### What is expected:
Below are the records; output them exactly from the first line through the line with "and EDT5EST timezone", stopping there.
-- Opening Marker --
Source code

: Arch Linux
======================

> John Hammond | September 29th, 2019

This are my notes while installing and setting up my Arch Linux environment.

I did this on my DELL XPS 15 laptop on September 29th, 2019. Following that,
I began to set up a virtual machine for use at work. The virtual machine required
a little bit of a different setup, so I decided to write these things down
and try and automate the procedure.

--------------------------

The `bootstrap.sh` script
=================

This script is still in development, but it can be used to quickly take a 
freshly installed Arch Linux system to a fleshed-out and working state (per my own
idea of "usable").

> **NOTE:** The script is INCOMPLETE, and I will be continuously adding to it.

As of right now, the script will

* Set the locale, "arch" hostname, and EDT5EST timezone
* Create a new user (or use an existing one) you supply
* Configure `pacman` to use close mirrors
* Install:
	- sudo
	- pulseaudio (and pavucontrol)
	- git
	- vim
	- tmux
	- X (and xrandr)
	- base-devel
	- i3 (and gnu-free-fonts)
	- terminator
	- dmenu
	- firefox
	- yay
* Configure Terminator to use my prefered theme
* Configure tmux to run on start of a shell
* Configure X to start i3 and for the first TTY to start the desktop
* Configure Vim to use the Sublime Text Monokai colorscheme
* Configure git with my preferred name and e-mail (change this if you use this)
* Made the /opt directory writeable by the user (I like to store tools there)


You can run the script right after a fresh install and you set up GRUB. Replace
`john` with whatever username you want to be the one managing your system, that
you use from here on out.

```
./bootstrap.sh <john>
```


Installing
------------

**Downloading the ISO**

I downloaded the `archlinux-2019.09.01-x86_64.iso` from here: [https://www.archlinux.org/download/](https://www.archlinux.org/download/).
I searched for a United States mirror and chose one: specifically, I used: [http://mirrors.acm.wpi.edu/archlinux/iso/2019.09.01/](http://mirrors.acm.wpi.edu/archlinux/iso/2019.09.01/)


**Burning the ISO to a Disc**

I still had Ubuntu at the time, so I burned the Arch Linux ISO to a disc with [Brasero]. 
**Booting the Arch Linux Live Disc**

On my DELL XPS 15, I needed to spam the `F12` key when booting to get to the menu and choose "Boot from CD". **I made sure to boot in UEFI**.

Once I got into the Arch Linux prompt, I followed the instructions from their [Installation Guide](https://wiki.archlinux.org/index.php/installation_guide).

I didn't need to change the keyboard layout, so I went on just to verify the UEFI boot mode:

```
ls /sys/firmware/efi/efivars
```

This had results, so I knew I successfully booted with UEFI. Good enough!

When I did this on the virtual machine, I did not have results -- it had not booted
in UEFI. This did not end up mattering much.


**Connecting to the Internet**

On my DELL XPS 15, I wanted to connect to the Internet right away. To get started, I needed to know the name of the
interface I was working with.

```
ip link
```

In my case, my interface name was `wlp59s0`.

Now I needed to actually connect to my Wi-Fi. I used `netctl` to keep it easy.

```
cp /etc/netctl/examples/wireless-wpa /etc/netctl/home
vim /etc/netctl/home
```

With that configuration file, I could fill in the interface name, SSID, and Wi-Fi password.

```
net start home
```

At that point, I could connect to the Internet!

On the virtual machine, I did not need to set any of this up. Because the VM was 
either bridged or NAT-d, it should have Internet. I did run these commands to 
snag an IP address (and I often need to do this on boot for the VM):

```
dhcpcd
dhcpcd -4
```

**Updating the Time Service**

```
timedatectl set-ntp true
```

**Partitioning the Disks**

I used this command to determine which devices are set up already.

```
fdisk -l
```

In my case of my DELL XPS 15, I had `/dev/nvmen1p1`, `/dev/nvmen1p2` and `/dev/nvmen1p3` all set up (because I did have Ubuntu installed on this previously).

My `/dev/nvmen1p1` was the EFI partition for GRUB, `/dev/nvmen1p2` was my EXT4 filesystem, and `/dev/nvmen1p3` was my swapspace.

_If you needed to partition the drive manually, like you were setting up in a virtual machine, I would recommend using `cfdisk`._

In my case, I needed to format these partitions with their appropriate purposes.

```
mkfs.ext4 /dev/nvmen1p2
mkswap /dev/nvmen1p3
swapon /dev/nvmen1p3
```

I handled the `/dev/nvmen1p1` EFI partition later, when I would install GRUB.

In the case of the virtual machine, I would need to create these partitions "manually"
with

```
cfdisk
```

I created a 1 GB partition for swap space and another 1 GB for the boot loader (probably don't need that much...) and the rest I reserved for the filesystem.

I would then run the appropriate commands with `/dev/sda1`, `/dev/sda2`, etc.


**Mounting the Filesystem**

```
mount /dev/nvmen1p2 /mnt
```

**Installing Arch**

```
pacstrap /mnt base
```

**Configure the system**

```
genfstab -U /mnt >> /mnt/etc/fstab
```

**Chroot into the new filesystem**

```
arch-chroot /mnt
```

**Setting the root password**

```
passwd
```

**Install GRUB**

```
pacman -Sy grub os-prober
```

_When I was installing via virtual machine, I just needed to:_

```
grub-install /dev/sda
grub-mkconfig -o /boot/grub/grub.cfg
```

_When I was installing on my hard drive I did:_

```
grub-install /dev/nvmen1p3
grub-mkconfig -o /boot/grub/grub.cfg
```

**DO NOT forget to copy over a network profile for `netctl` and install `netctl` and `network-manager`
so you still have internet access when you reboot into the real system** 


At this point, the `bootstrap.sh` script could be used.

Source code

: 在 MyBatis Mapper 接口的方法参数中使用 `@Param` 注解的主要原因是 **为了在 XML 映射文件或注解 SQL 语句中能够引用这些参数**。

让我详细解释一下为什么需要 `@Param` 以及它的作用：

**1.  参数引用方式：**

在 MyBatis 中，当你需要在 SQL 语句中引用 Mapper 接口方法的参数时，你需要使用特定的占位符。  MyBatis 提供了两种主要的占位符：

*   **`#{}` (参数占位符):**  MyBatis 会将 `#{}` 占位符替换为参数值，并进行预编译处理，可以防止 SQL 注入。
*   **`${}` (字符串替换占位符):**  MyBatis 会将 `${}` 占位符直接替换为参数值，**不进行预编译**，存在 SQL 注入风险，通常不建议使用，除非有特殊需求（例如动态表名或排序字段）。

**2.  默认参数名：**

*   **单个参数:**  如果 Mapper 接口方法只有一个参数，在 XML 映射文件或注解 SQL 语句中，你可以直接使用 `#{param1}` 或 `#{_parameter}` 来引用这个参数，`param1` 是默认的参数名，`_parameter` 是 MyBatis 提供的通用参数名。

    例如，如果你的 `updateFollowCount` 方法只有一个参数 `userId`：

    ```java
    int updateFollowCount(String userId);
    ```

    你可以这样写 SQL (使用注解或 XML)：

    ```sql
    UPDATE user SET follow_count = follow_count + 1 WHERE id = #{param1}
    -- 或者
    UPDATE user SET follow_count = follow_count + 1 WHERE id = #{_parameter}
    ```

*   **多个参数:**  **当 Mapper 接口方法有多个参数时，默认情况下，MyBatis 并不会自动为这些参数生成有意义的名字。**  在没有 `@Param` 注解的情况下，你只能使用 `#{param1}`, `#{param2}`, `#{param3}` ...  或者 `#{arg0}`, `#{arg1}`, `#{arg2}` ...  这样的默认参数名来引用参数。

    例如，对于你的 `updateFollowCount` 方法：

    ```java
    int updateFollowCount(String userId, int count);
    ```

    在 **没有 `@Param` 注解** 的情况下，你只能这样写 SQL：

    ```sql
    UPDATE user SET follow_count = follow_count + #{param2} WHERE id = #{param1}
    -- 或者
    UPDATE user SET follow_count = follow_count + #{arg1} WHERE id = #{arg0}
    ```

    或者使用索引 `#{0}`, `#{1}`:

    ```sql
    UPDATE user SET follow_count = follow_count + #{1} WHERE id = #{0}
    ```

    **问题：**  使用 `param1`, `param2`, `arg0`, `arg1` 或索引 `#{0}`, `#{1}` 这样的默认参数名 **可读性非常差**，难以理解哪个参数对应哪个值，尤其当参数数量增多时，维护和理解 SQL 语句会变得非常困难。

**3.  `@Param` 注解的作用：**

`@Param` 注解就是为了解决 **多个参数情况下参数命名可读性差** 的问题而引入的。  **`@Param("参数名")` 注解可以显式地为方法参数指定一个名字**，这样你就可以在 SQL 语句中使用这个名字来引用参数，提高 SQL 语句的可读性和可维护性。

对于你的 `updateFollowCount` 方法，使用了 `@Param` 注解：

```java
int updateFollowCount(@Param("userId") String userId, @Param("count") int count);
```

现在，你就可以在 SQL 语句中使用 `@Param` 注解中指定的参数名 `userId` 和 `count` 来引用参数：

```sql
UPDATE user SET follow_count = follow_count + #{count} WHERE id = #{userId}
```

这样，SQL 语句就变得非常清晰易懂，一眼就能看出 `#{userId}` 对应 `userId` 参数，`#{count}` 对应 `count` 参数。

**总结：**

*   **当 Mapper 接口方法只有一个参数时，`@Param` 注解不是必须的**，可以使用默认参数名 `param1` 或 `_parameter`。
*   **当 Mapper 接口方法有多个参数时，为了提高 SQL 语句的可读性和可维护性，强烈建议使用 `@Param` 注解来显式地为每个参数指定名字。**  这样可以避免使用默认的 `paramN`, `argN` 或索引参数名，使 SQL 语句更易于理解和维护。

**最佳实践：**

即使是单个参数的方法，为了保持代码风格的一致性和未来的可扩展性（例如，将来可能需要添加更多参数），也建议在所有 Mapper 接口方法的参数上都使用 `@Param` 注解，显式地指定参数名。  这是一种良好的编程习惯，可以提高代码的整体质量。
-- Closing Marker --
### Response for this exercise:
Source code

: Arch Linux
======================

> John Hammond | September 29th, 2019

This are my notes while installing and setting up my Arch Linux environment.

I did this on my DELL XPS 15 laptop on September 29th, 2019. Following that,
I began to set up a virtual machine for use at work. The virtual machine required
a little bit of a different setup, so I decided to write these things down
and try and automate the procedure.

--------------------------

The `bootstrap.sh` script
=================

This script is still in development, but it can be used to quickly take a 
freshly installed Arch Linux system to a fleshed-out and working state (per my own
idea of "usable").

> **NOTE:** The script is INCOMPLETE, and I will be continuously adding to it.

As of right now, the script will

* Set the locale, "arch" hostname, and EDT5EST timezone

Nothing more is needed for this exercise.